A lot of exploits are two-stage. Stage one is usually the vulnerability, usually written in C given the low-level and tightly controlled instructions required. The exploit breaks security to run an executable or otherwise gain control. Stage two is usually downloading a python executable to grab the goods.
There's nothing especially sinister about the selection of Python for this case over other interpreted languages. Malware authors are just regular developers - they don't want to spend hours trying to hack together a C binary to dump a database when six lines of Python will do it. Python just runs on a lot of platforms, has a lot of mature drop-in libraries, and decent documentation. They use it for the same reason we use it.

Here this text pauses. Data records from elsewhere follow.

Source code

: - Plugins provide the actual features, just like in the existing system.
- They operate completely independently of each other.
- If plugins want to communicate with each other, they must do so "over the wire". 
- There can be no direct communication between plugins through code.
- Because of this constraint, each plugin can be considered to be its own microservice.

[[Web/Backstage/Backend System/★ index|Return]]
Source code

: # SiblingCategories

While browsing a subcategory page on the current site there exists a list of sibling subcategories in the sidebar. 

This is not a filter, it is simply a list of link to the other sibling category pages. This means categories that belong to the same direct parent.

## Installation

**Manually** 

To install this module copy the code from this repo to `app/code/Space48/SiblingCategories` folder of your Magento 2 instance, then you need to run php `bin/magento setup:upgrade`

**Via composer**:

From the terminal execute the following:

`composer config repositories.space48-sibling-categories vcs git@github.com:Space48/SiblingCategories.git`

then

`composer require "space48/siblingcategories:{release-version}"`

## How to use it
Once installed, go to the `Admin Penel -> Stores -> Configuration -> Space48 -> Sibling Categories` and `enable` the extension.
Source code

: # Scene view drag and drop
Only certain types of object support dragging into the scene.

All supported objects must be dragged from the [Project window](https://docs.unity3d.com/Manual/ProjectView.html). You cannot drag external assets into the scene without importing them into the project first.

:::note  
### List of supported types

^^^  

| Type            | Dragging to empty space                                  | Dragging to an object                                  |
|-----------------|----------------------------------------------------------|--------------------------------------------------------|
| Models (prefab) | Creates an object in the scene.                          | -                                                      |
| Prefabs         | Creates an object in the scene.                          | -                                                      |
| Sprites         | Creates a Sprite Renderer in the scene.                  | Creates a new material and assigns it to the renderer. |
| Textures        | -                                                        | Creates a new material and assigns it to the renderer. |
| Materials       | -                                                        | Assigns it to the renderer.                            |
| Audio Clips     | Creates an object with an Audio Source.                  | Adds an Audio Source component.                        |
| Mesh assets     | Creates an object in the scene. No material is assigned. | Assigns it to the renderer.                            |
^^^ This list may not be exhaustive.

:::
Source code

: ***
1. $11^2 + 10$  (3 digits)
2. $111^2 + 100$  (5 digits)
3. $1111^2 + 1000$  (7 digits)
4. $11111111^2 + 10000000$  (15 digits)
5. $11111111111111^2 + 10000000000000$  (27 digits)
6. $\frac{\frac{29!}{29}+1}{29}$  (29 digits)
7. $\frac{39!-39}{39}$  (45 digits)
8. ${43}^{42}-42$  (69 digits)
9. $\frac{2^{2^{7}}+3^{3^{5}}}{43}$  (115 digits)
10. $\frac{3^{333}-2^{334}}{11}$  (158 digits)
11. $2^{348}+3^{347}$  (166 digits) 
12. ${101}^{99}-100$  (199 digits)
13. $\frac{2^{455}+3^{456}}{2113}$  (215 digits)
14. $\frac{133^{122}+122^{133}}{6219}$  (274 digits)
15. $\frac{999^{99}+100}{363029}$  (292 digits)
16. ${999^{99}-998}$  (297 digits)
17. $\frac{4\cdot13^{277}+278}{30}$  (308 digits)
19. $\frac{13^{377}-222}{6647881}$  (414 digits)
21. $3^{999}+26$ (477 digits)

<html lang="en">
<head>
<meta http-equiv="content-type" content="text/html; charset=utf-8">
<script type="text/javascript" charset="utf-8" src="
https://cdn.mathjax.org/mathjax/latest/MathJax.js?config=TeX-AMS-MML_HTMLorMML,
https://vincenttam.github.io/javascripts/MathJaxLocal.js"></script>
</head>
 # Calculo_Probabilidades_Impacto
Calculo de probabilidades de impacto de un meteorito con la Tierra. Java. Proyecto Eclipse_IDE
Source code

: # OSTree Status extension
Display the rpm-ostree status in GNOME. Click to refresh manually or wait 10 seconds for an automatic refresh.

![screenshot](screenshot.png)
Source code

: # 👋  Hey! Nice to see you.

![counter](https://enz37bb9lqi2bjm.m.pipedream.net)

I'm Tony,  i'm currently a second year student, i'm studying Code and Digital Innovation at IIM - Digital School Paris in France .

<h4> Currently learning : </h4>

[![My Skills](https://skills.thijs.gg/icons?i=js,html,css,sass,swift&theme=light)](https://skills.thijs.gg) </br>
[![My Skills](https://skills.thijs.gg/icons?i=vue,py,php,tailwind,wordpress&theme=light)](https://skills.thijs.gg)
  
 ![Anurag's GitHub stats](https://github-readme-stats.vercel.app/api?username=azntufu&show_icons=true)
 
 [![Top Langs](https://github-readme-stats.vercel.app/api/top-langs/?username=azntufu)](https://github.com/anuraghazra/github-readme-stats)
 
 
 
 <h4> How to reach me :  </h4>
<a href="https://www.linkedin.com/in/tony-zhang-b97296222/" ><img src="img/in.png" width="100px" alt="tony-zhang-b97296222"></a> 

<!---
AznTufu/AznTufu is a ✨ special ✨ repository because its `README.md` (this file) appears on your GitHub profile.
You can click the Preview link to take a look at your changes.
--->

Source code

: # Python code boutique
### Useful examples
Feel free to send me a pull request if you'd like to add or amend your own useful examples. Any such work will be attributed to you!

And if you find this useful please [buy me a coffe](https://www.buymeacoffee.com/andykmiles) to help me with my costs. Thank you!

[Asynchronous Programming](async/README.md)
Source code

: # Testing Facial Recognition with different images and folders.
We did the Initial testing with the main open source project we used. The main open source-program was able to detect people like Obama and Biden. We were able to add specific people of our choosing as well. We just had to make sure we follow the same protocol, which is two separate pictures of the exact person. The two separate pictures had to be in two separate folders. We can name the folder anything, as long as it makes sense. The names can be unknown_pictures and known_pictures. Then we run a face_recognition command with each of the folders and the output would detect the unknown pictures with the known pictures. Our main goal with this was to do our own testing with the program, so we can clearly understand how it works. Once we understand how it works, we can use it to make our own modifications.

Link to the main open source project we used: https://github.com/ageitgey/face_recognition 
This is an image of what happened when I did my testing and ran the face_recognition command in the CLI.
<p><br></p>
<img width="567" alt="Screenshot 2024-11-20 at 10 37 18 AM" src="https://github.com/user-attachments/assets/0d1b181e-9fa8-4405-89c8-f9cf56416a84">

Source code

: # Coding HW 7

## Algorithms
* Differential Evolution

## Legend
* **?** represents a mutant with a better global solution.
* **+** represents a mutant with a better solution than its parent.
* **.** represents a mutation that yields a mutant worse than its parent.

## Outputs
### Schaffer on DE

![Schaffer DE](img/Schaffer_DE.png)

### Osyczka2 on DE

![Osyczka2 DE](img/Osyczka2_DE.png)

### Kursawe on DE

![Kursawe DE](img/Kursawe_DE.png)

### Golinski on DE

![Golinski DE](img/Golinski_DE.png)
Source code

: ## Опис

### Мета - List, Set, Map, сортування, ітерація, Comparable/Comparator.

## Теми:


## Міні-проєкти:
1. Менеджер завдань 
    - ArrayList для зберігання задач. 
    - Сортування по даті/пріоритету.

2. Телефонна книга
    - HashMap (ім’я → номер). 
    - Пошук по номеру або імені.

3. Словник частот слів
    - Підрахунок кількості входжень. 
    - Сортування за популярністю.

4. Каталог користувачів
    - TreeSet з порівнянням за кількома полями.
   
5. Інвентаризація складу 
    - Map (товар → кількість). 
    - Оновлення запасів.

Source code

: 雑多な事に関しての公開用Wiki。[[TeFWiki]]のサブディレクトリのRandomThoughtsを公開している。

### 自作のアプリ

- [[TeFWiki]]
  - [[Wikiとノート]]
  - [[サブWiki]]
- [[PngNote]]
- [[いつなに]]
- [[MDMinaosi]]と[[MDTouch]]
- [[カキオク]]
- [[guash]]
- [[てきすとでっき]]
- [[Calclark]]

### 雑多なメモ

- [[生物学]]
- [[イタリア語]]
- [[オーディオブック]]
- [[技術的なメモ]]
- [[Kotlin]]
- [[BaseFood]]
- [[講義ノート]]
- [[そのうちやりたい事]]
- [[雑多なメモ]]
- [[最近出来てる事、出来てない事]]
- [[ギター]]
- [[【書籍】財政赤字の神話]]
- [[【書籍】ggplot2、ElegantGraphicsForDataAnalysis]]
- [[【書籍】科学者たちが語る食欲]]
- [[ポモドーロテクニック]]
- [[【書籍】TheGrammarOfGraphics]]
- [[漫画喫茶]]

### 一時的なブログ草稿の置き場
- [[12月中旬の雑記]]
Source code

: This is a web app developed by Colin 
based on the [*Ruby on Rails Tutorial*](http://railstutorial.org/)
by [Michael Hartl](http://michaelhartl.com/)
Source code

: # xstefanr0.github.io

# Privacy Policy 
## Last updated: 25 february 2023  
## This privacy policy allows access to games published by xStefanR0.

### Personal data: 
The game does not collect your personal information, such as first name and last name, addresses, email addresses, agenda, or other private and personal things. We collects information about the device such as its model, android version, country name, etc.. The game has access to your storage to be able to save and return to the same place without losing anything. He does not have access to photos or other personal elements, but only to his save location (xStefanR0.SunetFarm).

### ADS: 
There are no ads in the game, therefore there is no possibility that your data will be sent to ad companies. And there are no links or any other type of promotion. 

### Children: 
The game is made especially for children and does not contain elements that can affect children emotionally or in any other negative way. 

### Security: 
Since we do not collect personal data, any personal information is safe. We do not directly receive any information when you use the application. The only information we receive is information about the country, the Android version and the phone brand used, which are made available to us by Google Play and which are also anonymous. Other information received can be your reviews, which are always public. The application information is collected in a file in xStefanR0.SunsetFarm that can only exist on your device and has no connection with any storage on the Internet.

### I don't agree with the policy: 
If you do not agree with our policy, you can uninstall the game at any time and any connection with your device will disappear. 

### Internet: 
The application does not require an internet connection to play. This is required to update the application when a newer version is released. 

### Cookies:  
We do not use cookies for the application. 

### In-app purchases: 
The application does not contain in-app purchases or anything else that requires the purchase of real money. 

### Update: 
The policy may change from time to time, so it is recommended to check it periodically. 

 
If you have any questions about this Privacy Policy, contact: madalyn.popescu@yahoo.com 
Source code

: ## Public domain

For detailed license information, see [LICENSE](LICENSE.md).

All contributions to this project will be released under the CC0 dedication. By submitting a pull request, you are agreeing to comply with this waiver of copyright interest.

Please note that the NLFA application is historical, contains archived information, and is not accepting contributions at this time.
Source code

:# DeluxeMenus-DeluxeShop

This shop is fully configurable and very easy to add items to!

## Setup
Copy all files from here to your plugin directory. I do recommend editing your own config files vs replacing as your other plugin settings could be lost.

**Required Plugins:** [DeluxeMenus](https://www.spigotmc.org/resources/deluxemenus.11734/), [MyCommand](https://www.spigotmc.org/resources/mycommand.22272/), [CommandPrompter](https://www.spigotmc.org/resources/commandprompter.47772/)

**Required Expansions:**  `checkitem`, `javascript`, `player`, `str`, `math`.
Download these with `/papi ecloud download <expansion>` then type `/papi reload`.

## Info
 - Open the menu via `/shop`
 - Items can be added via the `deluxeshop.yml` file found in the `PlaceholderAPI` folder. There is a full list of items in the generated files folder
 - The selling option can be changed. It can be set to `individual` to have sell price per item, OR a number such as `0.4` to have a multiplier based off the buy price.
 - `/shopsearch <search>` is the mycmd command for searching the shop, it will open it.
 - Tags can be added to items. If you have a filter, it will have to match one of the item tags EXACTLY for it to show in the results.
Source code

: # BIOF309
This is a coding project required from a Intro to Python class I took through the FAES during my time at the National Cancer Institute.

The article just makes it sound like malware developers are using modern packaging tools to turn that two-stage exploit into a single-stage. That doesn't strike me as particularly surprising. Teams tend to gravitate towards specializing in one tool when they can. I'd obviously prefer to write a bunch of python than do the same in C, when performance isn't a huge concern (It's the other guy's CPU, after all).
Just seems like a minor observation, rather than some doom trend.
> A lot of exploits are two-stage. Stage one is usually the vulnerability, usually written in C given the low-level and tightly controlled instructions required. The exploit breaks security to run an executable or otherwise gain control. Stage two is usually downloading a python executable to grab the goods.
This seems like a gross oversimplification & commonly incorrect. Often times a "stage one" vulnerability to gain initial access would be network code written in a high level language such as Python or Ruby (see Metasploit). And an executable payload to interact with the system would be generally written in a compiled language like C or C++. My article is detailing the uncommon rise of interpreted languages (especially Python) being used over the past ~5 years as malware dropped on an endpoint in an attack.
> Just seems like a minor observation, rather than some doom trend.
I wouldn't say this is a minor observation or a "doom trend." I'd say it's a very interesting and insightful observation that is worth keeping an eye on. Malicious actors are no longer operating in a world of slow endpoints and lack of resources. They instead are operating in a world of high-speed internet, very fast endpoints, and have a rich ecosystem of open-source tools at their disposal.
I find it highly interesting that malicious code written in interpreted languages, bundled with their interpreters into an executable, are finding their way into the arsenal of high-tier malicious threat actors over the past few years. Just as the web browser is slowly eating away at the operating system, interpreted languages are slowly eating away at compiled languages in a variety of domains- including malware.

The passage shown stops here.